When Jean-Baptiste Greuze, who specialized in sentimental canvases, painted Benjamin Franklin in 1777, he predictably failed to capture his essence. Thomas Penn, the proprietor of Pennsylvania, had come closer: “He is a dangerous Man and I should be very Glad he inhabited any other Country.” John Adams called him “the old conjurer.” In this book, Edmund S. Morgan, emeritus history professor at Yale, takes on the elusive sage.

Studies of Franklin exist in hundreds and his "complete" biographies grow very fat. Also, authors are oppressed by a doppelganger, Franklin’s eloquent Autobiography, which for literary worth cannot easily be rivaled. By a series of essays, Dr. Morgan avoids these perils and gives us a good picture of the man in about half the usual pages.

Franklin assisted at the dismemberment of one empire, the bankruptcy of another, and the birth of a third. Almost alone of the Founding Fathers, he was a city boy, with street smarts; a printer, thus a member of an ofttime seditious trade. He masked his sophistication with the cracker-barrel maxims of Poor Richard, yet became a familiar of the scientists and intellectuals of the Enlightenment; he seemed to know everybody who mattered. Celebrated universally for his experiments with electricity, he moved tolerantly through the dissipated European courts of his time. It has even been suggested, at a stretch, that he would be at home with the vagaries of the twenty-first century. But he had his own vision of an honest hard-working democracy.

Everyone looks at the world through the bifocals he invented, but he noticed things.

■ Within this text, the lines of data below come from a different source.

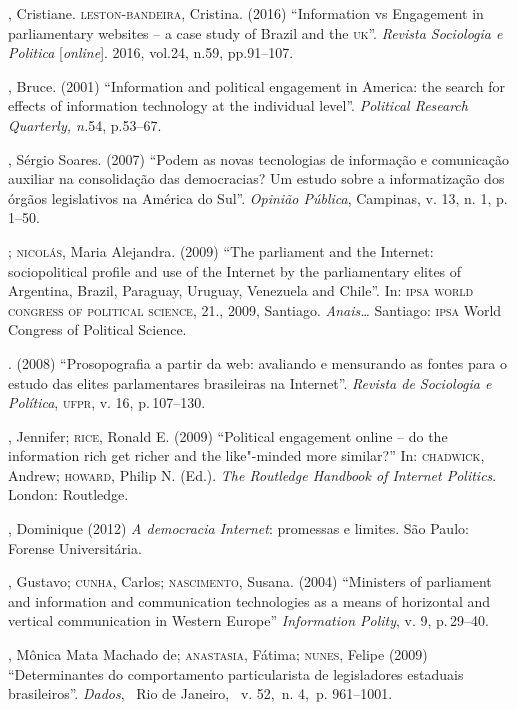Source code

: \begin{bibliohedra}
, Cristiane. \textsc{leston}-\textsc{bandeira}, Cristina. (2016) ``Information vs
Engagement in parliamentary websites -- a case study of Brazil and the
\textsc{uk}''. \emph{Revista Sociologia e Politica} {[}\emph{online}{]}. 2016, vol.24,
n.59, pp.91--107.

, Bruce. (2001) ``Information and political engagement in America:
the search for effects of information technology at the individual
level''. \emph{Political Research Quarterly, n.}54, p.53--67.

, Sérgio Soares. (2007) ``Podem as novas tecnologias de informação
e comunicação auxiliar na consolidação das democracias? Um estudo sobre
a informatização dos órgãos legislativos na América do Sul''.
\emph{Opinião Pública}, Campinas, v. 13, n. 1, p.\,1--50.

\titidem; \textsc{nicolás}, Maria Alejandra. (2009) ``The parliament and the
Internet: sociopolitical profile and use of the Internet by the
parliamentary elites of Argentina, Brazil, Paraguay, Uruguay, Venezuela
and Chile''. In: \textsc{ipsa world congress of political science}, 21., 2009,
Santiago. \emph{Anais\ldots{}} Santiago: \textsc{ipsa} World Congress of Political
Science.

\titidem. (2008) ``Prosopografia a partir
da web: avaliando e mensurando as fontes para o estudo das elites
parlamentares brasileiras na Internet''. \emph{Revista de Sociologia e
Política}, \textsc{ufpr}, v. 16, p.\,107--130.

, Jennifer; \textsc{rice}, Ronald E. (2009) ``Political engagement
online -- do the information rich get richer and the like"-minded more
similar?'' In: \textsc{chadwick}, Andrew; \textsc{howard}, Philip N. (Ed.). \emph{The
Routledge Handbook of Internet Politics}. London: Routledge.

, Dominique (2012) \emph{A democracia Internet}: promessas e
limites. São Paulo: Forense Universitária.

, Gustavo; \textsc{cunha}, Carlos; \textsc{nascimento}, Susana. (2004) ``Ministers
of parliament and information and communication technologies as a means
of horizontal and vertical communication in Western Europe''
\emph{Information Polity}, v. 9, p.\,29--40.

, Mônica Mata Machado de; \textsc{anastasia}, Fátima; \textsc{nunes}, Felipe (2009)
``Determinantes do comportamento particularista de legisladores
estaduais brasileiros''. \emph{Dados},~ Rio de Janeiro,~ v. 52,~n. 4,~p.
961--1001.


\end{bibliohedra}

People in his day sailed for weeks through contrary Atlantic currents on the way to the English colonies before Franklin saw what was the matter and mapped the Gulf Stream. He was the best known American of his time, and close to indispensable at crucial junctures.

In a finely-done first chapter Professor Morgan gives us the essence of Franklin’s open-eyed progression through life. Later, he takes us through the stages by which the colonists’ hearts and minds became disaffected with British rule, this despite Franklin’s earnest schemes to win representation within the Empire. It is hard to match Franklin’s prowess; once he gave up on an imperial solution, he could plot and make the opposite happen. For this he was publicly excoriated by the Crown’s Attorney General.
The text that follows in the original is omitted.